Foooooget about FOBT, shares in the leading UK sports betting firms rose sharply following the news that the US Supreme Court has lifted the ban on sports betting in the majority of states.
The Professional and Amateur Sports Protection Act has been in force since 1992 but the Supreme Court has deemed it to be unconstitutional. They ruled by 6 votes to 3 in favour of New Jersey in a case brought against the National Collegiate Athletic Association and major professional sports leagues.
Bookmakers believe this to be a landmark decision, opening up a potential market of an estimated $150 billion. That figure was put forward by The American Gaming Association as the sum invested illegally on sports each year. Stock market prices for the leading sports betting companies rose by between 7 and 15%. Many firms had anticipated the move and established a presence in the United States.
Paddy Power Betfair close in on FanDuel acquisition
Paddy Power and Betfair merged in 2016 with Betfair continuing to operate their online betting exchange. The combined company already owns TVG, an American horse racing channel and online betting network. The company acquired mobile-led business DRAFT a year ago for $19million with a subsequent performance related payment of $29million.
Paddy Power Betfair has confirmed that it is now in talks with fantasy sports website FanDuel. They believe that FanDuel would make the ideal partner to develop the Group’s US business. Players can select fantasy sports teams and pit their wits against other punters for cash prizes. FanDuel has a database of around six million users.
Betting exchange firm Smarkets also welcomed the news, Chief Executive Jason Trost calling it “a huge victory for the sports betting industry and for consumers”. Smarkets became Global Betting Partner for Queens Park Rangers Football Club in 2015 and announced that they were partnering The Jockey Club in January this year.
Legal sports betting could begin in June
William Hill could be among the first to benefit via their American arm in New Jersey. William Hill has invested $1million setting up a new sports bar at Monmouth Park Racetrack with obvious potential to be developed as a sports book. The first legal sports wager could be placed as early as June.
New Jersey has already been joined by Connecticut, Pennsylvania, West Virginia and Mississippi by passing laws to allow sports betting. Gambling stakeholders must now reach agreement with the leagues to pave the way for regulated sports betting.

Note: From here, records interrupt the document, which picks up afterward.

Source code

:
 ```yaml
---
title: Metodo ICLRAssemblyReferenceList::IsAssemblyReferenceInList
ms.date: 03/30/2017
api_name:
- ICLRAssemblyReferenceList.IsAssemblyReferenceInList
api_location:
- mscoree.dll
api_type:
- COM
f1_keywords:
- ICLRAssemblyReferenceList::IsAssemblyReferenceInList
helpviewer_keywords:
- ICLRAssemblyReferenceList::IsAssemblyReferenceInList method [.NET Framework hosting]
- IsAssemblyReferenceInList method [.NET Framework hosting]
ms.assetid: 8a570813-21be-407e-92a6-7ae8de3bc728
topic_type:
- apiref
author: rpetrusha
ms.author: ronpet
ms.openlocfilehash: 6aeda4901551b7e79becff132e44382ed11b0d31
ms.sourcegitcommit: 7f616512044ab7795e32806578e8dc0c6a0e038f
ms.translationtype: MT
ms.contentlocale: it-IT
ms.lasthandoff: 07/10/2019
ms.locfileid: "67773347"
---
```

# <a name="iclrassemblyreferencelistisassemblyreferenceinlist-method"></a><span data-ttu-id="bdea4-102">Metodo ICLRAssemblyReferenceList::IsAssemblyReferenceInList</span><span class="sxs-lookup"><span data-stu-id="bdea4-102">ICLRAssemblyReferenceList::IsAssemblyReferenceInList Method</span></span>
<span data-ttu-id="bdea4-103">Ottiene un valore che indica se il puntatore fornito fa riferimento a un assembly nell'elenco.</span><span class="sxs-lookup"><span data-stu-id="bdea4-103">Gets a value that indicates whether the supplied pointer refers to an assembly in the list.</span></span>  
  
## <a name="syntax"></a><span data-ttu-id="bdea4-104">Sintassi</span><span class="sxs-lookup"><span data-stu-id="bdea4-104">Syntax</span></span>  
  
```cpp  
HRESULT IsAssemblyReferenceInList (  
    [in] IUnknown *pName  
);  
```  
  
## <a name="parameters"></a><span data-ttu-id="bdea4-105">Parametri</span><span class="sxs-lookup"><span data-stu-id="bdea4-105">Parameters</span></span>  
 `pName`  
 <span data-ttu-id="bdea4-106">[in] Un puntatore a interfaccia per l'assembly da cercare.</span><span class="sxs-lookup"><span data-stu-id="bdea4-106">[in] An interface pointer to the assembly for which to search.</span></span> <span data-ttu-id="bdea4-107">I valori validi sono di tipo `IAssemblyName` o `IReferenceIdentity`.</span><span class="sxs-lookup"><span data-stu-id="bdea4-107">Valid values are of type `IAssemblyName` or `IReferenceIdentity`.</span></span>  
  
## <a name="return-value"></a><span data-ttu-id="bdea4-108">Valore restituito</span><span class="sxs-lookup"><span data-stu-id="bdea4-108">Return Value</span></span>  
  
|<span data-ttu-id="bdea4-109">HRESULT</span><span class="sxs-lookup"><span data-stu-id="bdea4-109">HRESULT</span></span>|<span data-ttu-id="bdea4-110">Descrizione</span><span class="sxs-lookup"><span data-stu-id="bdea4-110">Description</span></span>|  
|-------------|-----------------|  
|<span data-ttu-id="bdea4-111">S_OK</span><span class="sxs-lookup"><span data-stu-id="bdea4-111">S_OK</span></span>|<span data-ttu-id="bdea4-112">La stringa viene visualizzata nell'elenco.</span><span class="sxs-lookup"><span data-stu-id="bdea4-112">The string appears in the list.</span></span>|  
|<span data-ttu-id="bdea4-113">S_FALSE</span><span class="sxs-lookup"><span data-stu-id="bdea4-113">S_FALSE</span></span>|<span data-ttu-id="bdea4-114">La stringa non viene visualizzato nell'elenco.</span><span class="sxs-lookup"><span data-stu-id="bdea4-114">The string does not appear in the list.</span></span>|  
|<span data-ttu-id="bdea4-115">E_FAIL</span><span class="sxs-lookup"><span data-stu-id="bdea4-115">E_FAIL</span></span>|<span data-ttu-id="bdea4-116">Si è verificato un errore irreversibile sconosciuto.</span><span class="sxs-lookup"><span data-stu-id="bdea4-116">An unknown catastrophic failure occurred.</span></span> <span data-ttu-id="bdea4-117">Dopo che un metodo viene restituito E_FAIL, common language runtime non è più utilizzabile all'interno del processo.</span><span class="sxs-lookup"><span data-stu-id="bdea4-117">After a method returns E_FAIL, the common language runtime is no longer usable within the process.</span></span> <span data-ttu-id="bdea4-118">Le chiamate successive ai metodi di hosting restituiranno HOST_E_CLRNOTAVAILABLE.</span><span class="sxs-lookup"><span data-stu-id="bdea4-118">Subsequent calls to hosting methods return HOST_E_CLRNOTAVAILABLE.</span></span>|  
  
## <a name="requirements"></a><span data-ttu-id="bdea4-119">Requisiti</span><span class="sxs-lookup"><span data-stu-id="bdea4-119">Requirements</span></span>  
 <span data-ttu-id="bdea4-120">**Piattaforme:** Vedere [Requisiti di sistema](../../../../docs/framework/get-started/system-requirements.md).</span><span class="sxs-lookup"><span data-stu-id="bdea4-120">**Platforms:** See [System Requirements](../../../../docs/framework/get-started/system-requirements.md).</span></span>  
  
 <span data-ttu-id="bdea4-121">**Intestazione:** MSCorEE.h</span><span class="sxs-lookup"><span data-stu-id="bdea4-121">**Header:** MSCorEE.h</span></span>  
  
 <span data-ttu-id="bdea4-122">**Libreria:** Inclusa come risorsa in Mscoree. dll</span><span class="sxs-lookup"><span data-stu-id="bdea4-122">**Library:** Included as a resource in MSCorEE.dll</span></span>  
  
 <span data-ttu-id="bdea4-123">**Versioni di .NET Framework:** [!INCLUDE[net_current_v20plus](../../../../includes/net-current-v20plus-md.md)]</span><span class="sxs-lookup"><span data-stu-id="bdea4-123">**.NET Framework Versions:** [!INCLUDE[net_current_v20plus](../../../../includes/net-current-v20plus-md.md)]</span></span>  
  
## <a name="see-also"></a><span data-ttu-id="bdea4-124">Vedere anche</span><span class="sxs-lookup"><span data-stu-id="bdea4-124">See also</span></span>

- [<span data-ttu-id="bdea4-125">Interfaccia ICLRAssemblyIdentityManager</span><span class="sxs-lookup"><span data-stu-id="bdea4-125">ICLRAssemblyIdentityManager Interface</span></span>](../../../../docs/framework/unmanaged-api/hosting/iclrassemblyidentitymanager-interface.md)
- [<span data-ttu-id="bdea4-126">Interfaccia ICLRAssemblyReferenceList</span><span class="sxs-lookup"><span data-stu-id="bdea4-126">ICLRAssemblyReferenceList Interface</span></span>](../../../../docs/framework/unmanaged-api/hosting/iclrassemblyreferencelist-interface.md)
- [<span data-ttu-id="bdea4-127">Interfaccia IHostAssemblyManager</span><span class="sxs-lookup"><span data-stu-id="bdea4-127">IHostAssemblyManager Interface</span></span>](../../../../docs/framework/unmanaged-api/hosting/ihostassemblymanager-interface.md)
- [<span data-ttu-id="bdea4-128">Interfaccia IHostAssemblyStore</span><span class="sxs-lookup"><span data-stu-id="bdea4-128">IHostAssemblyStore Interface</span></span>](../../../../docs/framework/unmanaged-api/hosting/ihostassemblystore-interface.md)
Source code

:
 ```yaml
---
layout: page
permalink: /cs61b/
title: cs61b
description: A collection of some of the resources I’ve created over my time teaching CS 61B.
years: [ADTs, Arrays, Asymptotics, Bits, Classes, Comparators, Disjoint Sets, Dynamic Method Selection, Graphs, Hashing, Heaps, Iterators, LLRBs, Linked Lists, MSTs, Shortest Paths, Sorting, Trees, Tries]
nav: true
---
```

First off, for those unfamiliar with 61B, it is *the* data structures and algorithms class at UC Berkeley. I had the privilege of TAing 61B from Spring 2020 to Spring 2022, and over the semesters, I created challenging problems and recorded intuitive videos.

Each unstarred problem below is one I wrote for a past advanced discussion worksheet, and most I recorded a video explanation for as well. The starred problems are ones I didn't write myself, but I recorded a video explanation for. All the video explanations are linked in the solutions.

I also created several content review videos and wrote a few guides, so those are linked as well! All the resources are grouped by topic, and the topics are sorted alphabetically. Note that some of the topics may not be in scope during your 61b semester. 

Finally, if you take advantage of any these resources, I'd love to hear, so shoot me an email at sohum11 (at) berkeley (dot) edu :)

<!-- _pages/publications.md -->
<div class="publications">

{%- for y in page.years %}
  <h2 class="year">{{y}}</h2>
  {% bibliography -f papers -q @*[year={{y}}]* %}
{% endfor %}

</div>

European firms will certainly not be given free rein and will meet plenty of competition from their American rivals and elsewhere. Churchill Downs has announced that it will enter sports-betting markets in New Jersey and Pennsylvania. They are working with SBTech on developing a website and mobile app. and hope to be operational early next year. The Canadian-based Stars Group recently purchased Sky Bet in a combined $4.7billion and stock deal. Stars Group is best known for PokerStars and their acquisition of Sky Bet will inevitably see them become a major force in the sports betting market.